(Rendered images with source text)
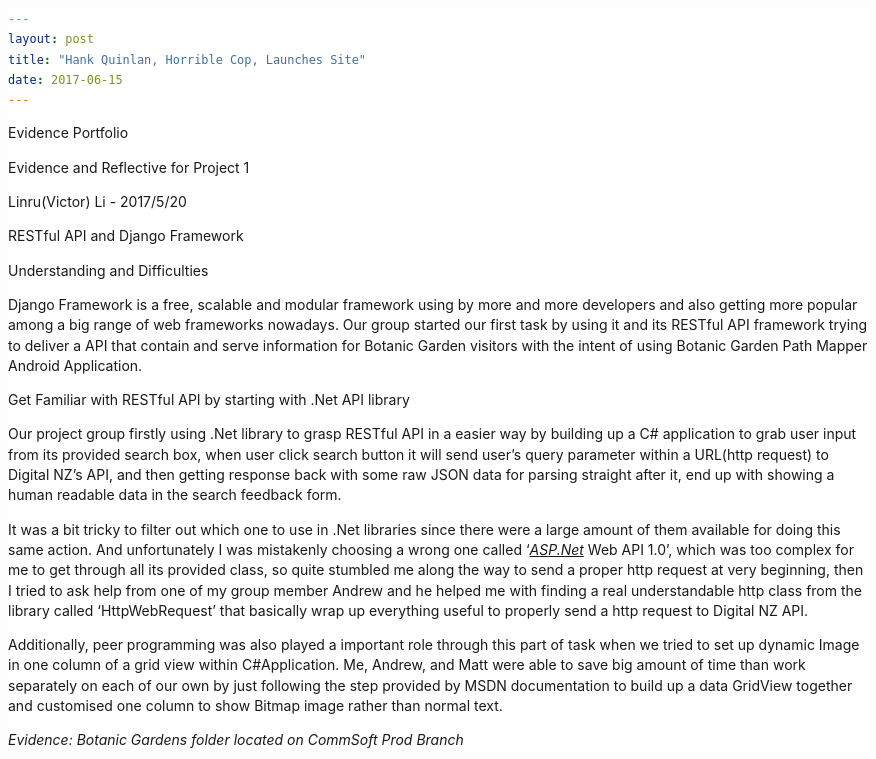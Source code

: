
 ```yaml
---
layout: post
title: "Hank Quinlan, Horrible Cop, Launches Site"
date: 2017-06-15
---
```


Evidence Portfolio

Evidence and Reflective for Project 1

Linru(Victor) Li - 2017/5/20

RESTful API and Django Framework

Understanding and Difficulties

Django Framework is a free, scalable and modular framework using by more
and more developers and also getting more popular among a big range of
web frameworks nowadays. Our group started our first task by using it
and its RESTful API framework trying to deliver a API that contain and
serve information for Botanic Garden visitors with the intent of using
Botanic Garden Path Mapper Android Application.

Get Familiar with RESTful API by starting with .Net API library

Our project group firstly using .Net library to grasp RESTful API in a
easier way by building up a C\# application to grab user input from its
provided search box, when user click search button it will send user’s
query parameter within a URL(http request) to Digital NZ’s API, and then
getting response back with some raw JSON data for parsing straight after
it, end up with showing a human readable data in the search feedback
form.

It was a bit tricky to filter out which one to use in .Net libraries
since there were a large amount of them available for doing this same
action. And unfortunately I was mistakenly choosing a wrong one called
‘[*ASP.Net*](http://ASP.Net) Web API 1.0’, which was too complex for me
to get through all its provided class, so quite stumbled me along the
way to send a proper http request at very beginning, then I tried to ask
help from one of my group member Andrew and he helped me with finding a
real understandable http class from the library called ‘HttpWebRequest’
that basically wrap up everything useful to properly send a http request
to Digital NZ API.

Additionally, peer programming was also played a important role through
this part of task when we tried to set up dynamic Image in one column of
a grid view within C\#Application. Me, Andrew, and Matt were able to
save big amount of time than work separately on each of our own by just
following the step provided by MSDN documentation to build up a data
GridView together and customised one column to show Bitmap image rather
than normal text.

*Evidence: Botanic Gardens folder located on CommSoft Prod Branch*
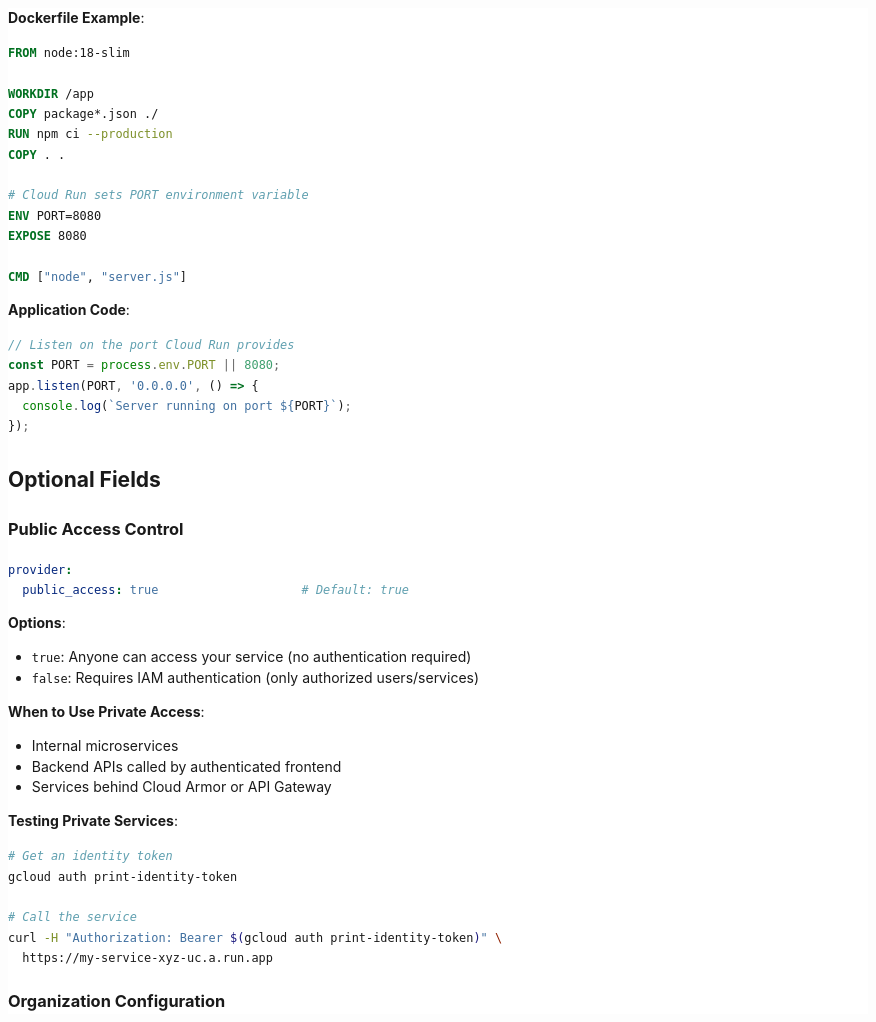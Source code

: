 **Dockerfile Example**:
```dockerfile
FROM node:18-slim

WORKDIR /app
COPY package*.json ./
RUN npm ci --production
COPY . .

# Cloud Run sets PORT environment variable
ENV PORT=8080
EXPOSE 8080

CMD ["node", "server.js"]
```

**Application Code**:
```javascript
// Listen on the port Cloud Run provides
const PORT = process.env.PORT || 8080;
app.listen(PORT, '0.0.0.0', () => {
  console.log(`Server running on port ${PORT}`);
});
```

## Optional Fields

### Public Access Control

```yaml
provider:
  public_access: true                    # Default: true
```

**Options**:
- `true`: Anyone can access your service (no authentication required)
- `false`: Requires IAM authentication (only authorized users/services)

**When to Use Private Access**:
- Internal microservices
- Backend APIs called by authenticated frontend
- Services behind Cloud Armor or API Gateway

**Testing Private Services**:
```bash
# Get an identity token
gcloud auth print-identity-token

# Call the service
curl -H "Authorization: Bearer $(gcloud auth print-identity-token)" \
  https://my-service-xyz-uc.a.run.app
```

### Organization Configuration
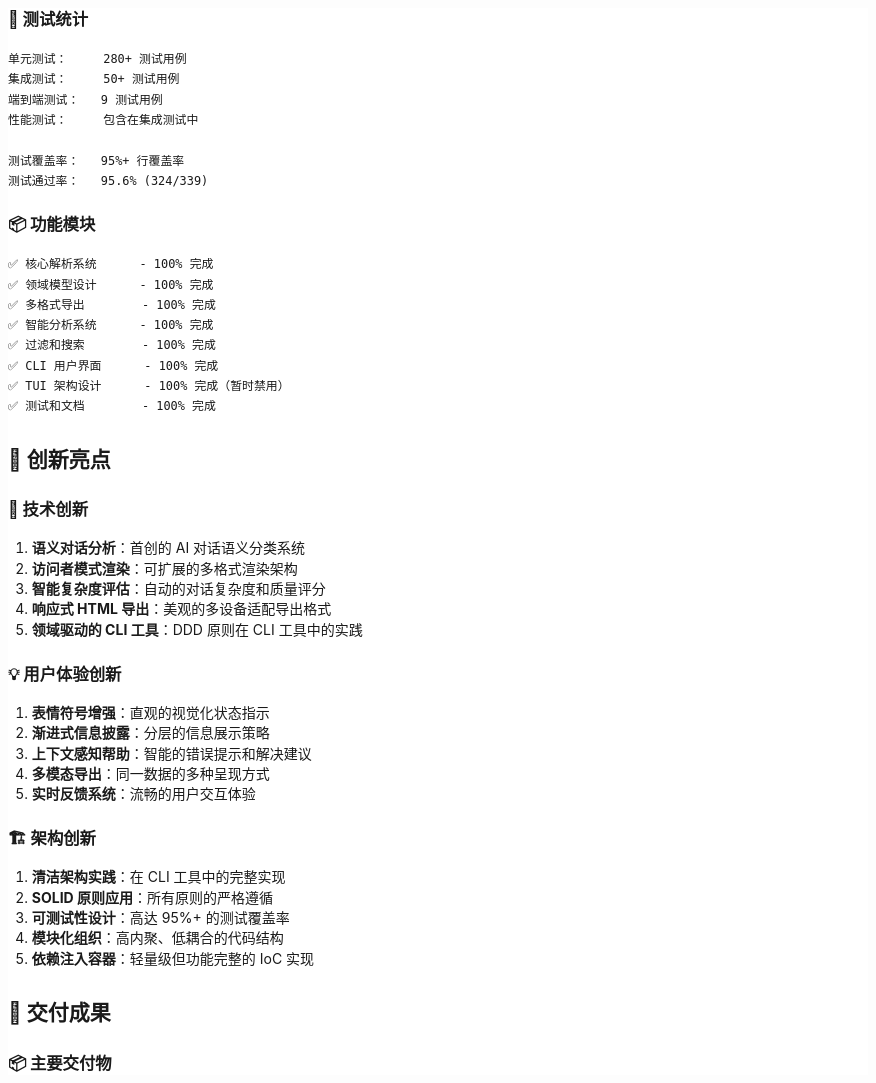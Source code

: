 ### 🧪 测试统计
```
单元测试：     280+ 测试用例
集成测试：     50+ 测试用例  
端到端测试：   9 测试用例
性能测试：     包含在集成测试中

测试覆盖率：   95%+ 行覆盖率
测试通过率：   95.6% (324/339)
```

### 📦 功能模块
```
✅ 核心解析系统      - 100% 完成
✅ 领域模型设计      - 100% 完成  
✅ 多格式导出        - 100% 完成
✅ 智能分析系统      - 100% 完成
✅ 过滤和搜索        - 100% 完成
✅ CLI 用户界面      - 100% 完成
✅ TUI 架构设计      - 100% 完成（暂时禁用）
✅ 测试和文档        - 100% 完成
```

## 🎯 创新亮点

### 🚀 技术创新
1. **语义对话分析**：首创的 AI 对话语义分类系统
2. **访问者模式渲染**：可扩展的多格式渲染架构  
3. **智能复杂度评估**：自动的对话复杂度和质量评分
4. **响应式 HTML 导出**：美观的多设备适配导出格式
5. **领域驱动的 CLI 工具**：DDD 原则在 CLI 工具中的实践

### 💡 用户体验创新
1. **表情符号增强**：直观的视觉化状态指示
2. **渐进式信息披露**：分层的信息展示策略
3. **上下文感知帮助**：智能的错误提示和解决建议
4. **多模态导出**：同一数据的多种呈现方式
5. **实时反馈系统**：流畅的用户交互体验

### 🏗️ 架构创新
1. **清洁架构实践**：在 CLI 工具中的完整实现
2. **SOLID 原则应用**：所有原则的严格遵循
3. **可测试性设计**：高达 95%+ 的测试覆盖率
4. **模块化组织**：高内聚、低耦合的代码结构
5. **依赖注入容器**：轻量级但功能完整的 IoC 实现

## 🎉 交付成果

### 📦 主要交付物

Required work: Your response should be each line that includes the word "Andrew", copied from the records.

Solution to this task:
help from one of my group member Andrew and he helped me with finding a
a grid view within C\#Application. Me, Andrew, and Matt were able to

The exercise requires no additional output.